§ **The problem**
Copy every entry verbatim and skip the pictures.

§ **Information provided**

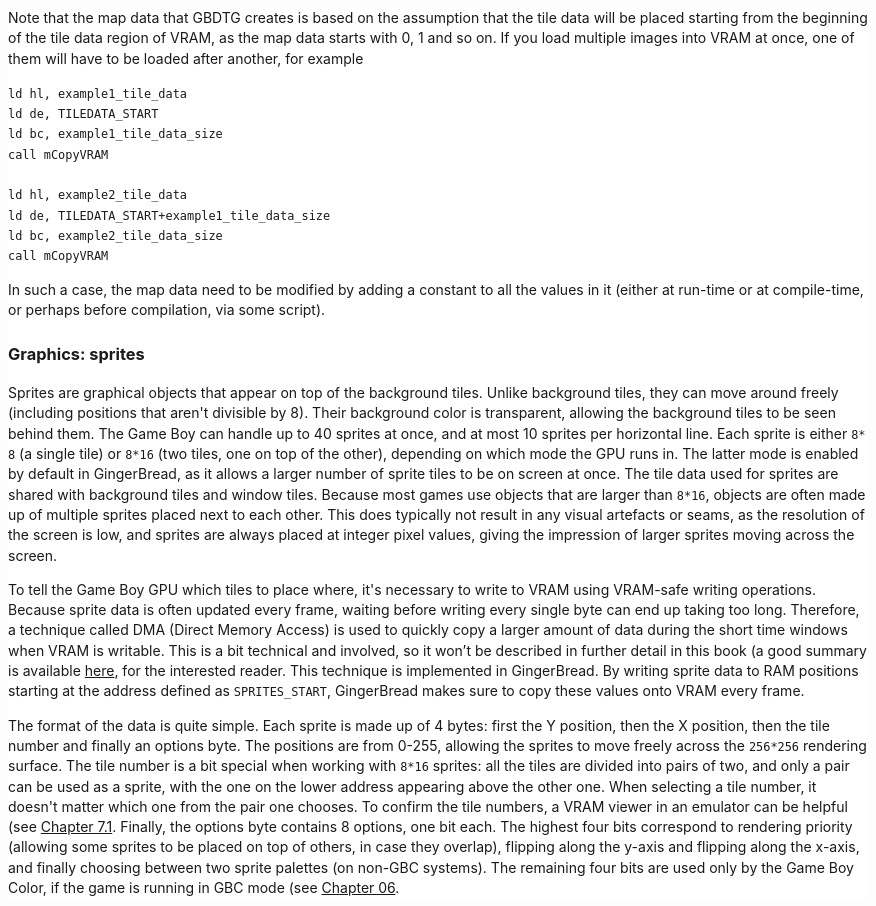 Note that the map data that GBDTG creates is based on the assumption that the tile data will be placed starting from the beginning of the tile data region of VRAM, as the map data starts with 0, 1 and so on. If you load multiple images into VRAM at once, one of them will have to be loaded after another, for example

```
ld hl, example1_tile_data
ld de, TILEDATA_START
ld bc, example1_tile_data_size
call mCopyVRAM

ld hl, example2_tile_data
ld de, TILEDATA_START+example1_tile_data_size
ld bc, example2_tile_data_size
call mCopyVRAM
```

In such a case, the map data need to be modified by adding a constant to all the values in it (either at run-time or at compile-time, or perhaps before compilation, via some script).

### Graphics: sprites
Sprites are graphical objects that appear on top of the background tiles. Unlike background tiles, they can move around freely (including positions that aren't divisible by 8). Their background color is transparent, allowing the background tiles to be seen behind them. The Game Boy can handle up to 40 sprites at once, and at most 10 sprites per horizontal line. Each sprite is either `8*8` (a single tile) or `8*16` (two tiles, one on top of the other), depending on which mode the GPU runs in. The latter mode is enabled by default in GingerBread, as it allows a larger number of sprite tiles to be on screen at once. The tile data used for sprites are shared with background tiles and window tiles. Because most games use objects that are larger than `8*16`, objects are often made up of multiple sprites placed next to each other. This does typically not result in any visual artefacts or seams, as the resolution of the screen is low, and sprites are always placed at integer pixel values, giving the impression of larger sprites moving across the screen.

To tell the Game Boy GPU which tiles to place where, it's necessary to write to VRAM using VRAM-safe writing operations. Because sprite data is often updated every frame, waiting before writing every single byte can end up taking too long. Therefore, a technique called DMA (Direct Memory Access) is used to quickly copy a larger amount of data during the short time windows when VRAM is writable. This is a bit technical and involved, so it won’t be described in further detail in this book (a good summary is available [here](https://exez.in/gameboy-dma), for the interested reader. This technique is implemented in GingerBread. By writing sprite data to RAM positions starting at the address defined as `SPRITES_START`, GingerBread makes sure to copy these values onto VRAM every frame.

The format of the data is quite simple. Each sprite is made up of 4 bytes: first the Y position, then the X position, then the tile number and finally an options byte. The positions are from 0-255, allowing the sprites to move freely across the `256*256` rendering surface. The tile number is a bit special when working with `8*16` sprites: all the tiles are divided into pairs of two, and only a pair can be used as a sprite, with the one on the lower address appearing above the other one. When selecting a tile number, it doesn't matter which one from the pair one chooses. To confirm the tile numbers, a VRAM viewer in an emulator can be helpful (see [Chapter 7.1](#debugging-in-bgb). Finally, the options byte contains 8 options, one bit each. The highest four bits correspond to rendering priority (allowing some sprites to be placed on top of others, in case they overlap), flipping along the y-axis and flipping along the x-axis, and finally choosing between two sprite palettes (on non-GBC systems). The remaining four bits are used only by the Game Boy Color, if the game is running in GBC mode (see [Chapter 06](#game-boy-colors-features).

§ **Result of this task**
 Note that the map data that GBDTG creates is based on the assumption that the tile data will be placed starting from the beginning of the tile data region of VRAM, as the map data starts with 0, 1 and so on. If you load multiple images into VRAM at once, one of them will have to be loaded after another, for example

```
ld hl, example1_tile_data
ld de, TILEDATA_START
ld bc, example1_tile_data_size
call mCopyVRAM

ld hl, example2_tile_data
ld de, TILEDATA_START+example1_tile_data_size
ld bc, example2_tile_data_size
call mCopyVRAM
```

In such a case, the map data need to be modified by adding a constant to all the values in it (either at run-time or at compile-time, or perhaps before compilation, via some script).

### Graphics: sprites
Sprites are graphical objects that appear on top of the background tiles. Unlike background tiles, they can move around freely (including positions that aren't divisible by 8). Their background color is transparent, allowing the background tiles to be seen behind them. The Game Boy can handle up to 40 sprites at once, and at most 10 sprites per horizontal line. Each sprite is either `8*8` (a single tile) or `8*16` (two tiles, one on top of the other), depending on which mode the GPU runs in. The latter mode is enabled by default in GingerBread, as it allows a larger number of sprite tiles to be on screen at once. The tile data used for sprites are shared with background tiles and window tiles. Because most games use objects that are larger than `8*16`, objects are often made up of multiple sprites placed next to each other. This does typically not result in any visual artefacts or seams, as the resolution of the screen is low, and sprites are always placed at integer pixel values, giving the impression of larger sprites moving across the screen.

To tell the Game Boy GPU which tiles to place where, it's necessary to write to VRAM using VRAM-safe writing operations. Because sprite data is often updated every frame, waiting before writing every single byte can end up taking too long. Therefore, a technique called DMA (Direct Memory Access) is used to quickly copy a larger amount of data during the short time windows when VRAM is writable. This is a bit technical and involved, so it won’t be described in further detail in this book (a good summary is available [here](https://exez.in/gameboy-dma), for the interested reader. This technique is implemented in GingerBread. By writing sprite data to RAM positions starting at the address defined as `SPRITES_START`, GingerBread makes sure to copy these values onto VRAM every frame.

The format of the data is quite simple. Each sprite is made up of 4 bytes: first the Y position, then the X position, then the tile number and finally an options byte. The positions are from 0-255, allowing the sprites to move freely across the `256*256` rendering surface. The tile number is a bit special when working with `8*16` sprites: all the tiles are divided into pairs of two, and only a pair can be used as a sprite, with the one on the lower address appearing above the other one. When selecting a tile number, it doesn't matter which one from the pair one chooses. To confirm the tile numbers, a VRAM viewer in an emulator can be helpful (see [Chapter 7.1](#debugging-in-bgb). Finally, the options byte contains 8 options, one bit each. The highest four bits correspond to rendering priority (allowing some sprites to be placed on top of others, in case they overlap), flipping along the y-axis and flipping along the x-axis, and finally choosing between two sprite palettes (on non-GBC systems). The remaining four bits are used only by the Game Boy Color, if the game is running in GBC mode (see [Chapter 06](#game-boy-colors-features).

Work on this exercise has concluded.